**EXERCISE BRIEF**
Locate the line that contains "Git relies on" in the entries below, then repeat it and every following line through the line that contains "Nowadays, it is", exactly, and no others.

===== GIVEN RECORDS

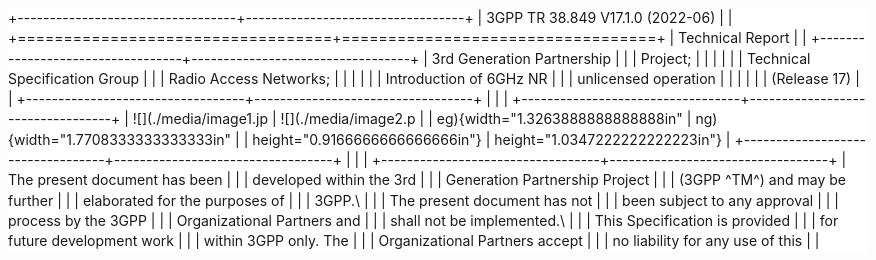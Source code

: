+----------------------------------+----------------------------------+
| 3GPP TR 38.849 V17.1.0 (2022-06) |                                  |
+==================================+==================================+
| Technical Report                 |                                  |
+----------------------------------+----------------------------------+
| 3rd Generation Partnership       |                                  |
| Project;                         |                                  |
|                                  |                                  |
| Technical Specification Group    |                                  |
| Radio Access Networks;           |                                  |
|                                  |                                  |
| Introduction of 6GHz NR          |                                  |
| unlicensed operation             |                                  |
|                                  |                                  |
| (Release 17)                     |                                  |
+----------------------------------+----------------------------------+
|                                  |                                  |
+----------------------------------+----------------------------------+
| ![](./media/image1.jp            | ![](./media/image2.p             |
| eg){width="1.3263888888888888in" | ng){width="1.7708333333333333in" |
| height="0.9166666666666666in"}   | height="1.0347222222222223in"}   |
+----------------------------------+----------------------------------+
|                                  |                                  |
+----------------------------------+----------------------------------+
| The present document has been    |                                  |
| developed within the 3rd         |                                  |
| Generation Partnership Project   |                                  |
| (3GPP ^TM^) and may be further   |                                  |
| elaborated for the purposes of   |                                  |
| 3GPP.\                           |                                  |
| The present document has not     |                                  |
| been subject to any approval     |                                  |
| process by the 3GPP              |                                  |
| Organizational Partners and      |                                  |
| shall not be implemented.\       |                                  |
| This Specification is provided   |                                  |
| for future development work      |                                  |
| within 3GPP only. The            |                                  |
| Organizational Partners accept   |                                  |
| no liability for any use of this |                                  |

==========
===== GIVEN RECORDS

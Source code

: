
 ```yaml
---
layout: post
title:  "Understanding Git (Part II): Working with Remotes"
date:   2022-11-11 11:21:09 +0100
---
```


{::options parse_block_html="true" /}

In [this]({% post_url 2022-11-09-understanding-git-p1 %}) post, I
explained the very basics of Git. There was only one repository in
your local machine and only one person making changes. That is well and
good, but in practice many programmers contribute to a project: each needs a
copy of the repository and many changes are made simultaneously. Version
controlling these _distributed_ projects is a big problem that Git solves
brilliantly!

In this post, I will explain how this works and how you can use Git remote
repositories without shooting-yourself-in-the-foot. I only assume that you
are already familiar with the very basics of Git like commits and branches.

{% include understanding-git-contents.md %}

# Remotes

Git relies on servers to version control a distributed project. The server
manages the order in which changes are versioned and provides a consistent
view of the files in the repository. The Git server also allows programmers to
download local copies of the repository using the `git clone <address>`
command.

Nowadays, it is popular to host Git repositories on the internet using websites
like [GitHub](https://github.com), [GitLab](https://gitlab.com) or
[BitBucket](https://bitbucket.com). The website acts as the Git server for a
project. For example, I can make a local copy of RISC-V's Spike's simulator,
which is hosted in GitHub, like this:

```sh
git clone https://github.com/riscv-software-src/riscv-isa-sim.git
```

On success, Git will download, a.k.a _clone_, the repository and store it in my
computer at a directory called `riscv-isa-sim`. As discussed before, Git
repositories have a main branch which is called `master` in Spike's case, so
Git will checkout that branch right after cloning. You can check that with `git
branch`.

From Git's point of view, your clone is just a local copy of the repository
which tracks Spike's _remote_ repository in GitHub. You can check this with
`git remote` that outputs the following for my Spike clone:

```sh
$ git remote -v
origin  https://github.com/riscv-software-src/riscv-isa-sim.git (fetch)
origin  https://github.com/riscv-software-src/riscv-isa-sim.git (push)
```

==========

**ANSWER FOR THE TASK**
Git relies on servers to version control a distributed project. The server
manages the order in which changes are versioned and provides a consistent
view of the files in the repository. The Git server also allows programmers to
download local copies of the repository using the `git clone <address>`
command.

Nowadays, it is popular to host Git repositories on the internet using websites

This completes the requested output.